Benefits Granted to Slaves or Domestic Servants by their Masters on Lusignan Cyprus: Evidence from the Notarial Deeds, 1362–1458
Abstract
This paper examines the evidence gleaned from Venetian and Genoese notarial deeds prepared on Cyprus during the period 1362-1458 to examine and discuss the relations between domestic slaves or servants, usually but not invariably female, and their masters, predominantly male. Some of these deeds were wills, containing bequests to servile women who had probably been in long term sexual relationships with their owners and to the illegitimate children who had been born from such relationships.
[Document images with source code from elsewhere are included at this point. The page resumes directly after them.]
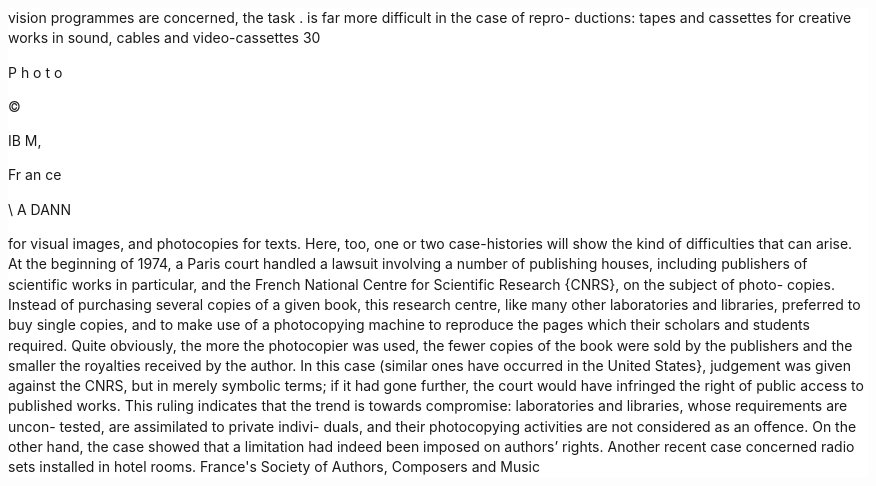 vision programmes are concerned, the task . 
is far more difficult in the case of repro- 
ductions: tapes and cassettes for creative 
works in sound, cables and video-cassettes 
30 
   
P
h
o
t
o
 
©
 
IB
M,
 
Fr
an
ce
 
  
\\ 
A DANN 
    
  
for visual images, and photocopies for 
texts. 
Here, too, one or two case-histories will 
show the kind of difficulties that can arise. 
At the beginning of 1974, a Paris court 
handled a lawsuit involving a number of 
publishing houses, including publishers of 
scientific works in particular, and the 
French National Centre for Scientific 
Research {CNRS}, on the subject of photo- 
copies. 
Instead of purchasing several copies of a 
given book, this research centre, like many 
other laboratories and libraries, preferred to 
buy single copies, and to make use of a 
photocopying machine to reproduce the 
pages which their scholars and students 
required. Quite obviously, the more the 
photocopier was used, the fewer copies of 
the book were sold by the publishers and 
the smaller the royalties received by the 
author. In this case (similar ones have 
occurred in the United States}, judgement 
was given against the CNRS, but in merely 
symbolic terms; if it had gone further, the 
court would have infringed the right of 
public access to published works. 
This ruling indicates that the trend is 
towards compromise: laboratories and 
libraries, whose requirements are uncon- 
tested, are assimilated to private indivi- 
duals, and their photocopying activities are 
not considered as an offence. On the other 
hand, the case showed that a limitation had 
indeed been imposed on authors’ rights. 
Another recent case concerned radio 
sets installed in hotel rooms. France's 
Society of Authors, Composers and Music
Some of the apprenticeship contracts drawn up in Famagusta, the chief port of the island, also concern illegitimate children born to female slaves or maidservants, who were apprenticed at the owner’s expense for a number of years to a master craftsman so as to learn a trade and make a living on their completion of the apprenticeship. Some owners bequeathed houses to women other than their wives, either as a gift or else stipulating their right to reside in them. Sometimes moveable property such as furniture, bedding, silver or valuable objects were bequeathed, or even sums of money. Clearly at least some masters wished to provide for their mistresses and illegitimate children, thereby ensuring their welfare after their own deaths. By way of comparison, in Genoa masters who had sired illegitimate children with their female slaves frequently avoided paying for their upbringing, differing in this respect. Yet even on Cyprus concern on the part of masters for slaves or servants was not standard practice. Evidence from the fifteenth century Cypriot chronicle of Leontios Makhairas shows that slaves were sometimes treated cruelly, even to the point of driving them to suicide.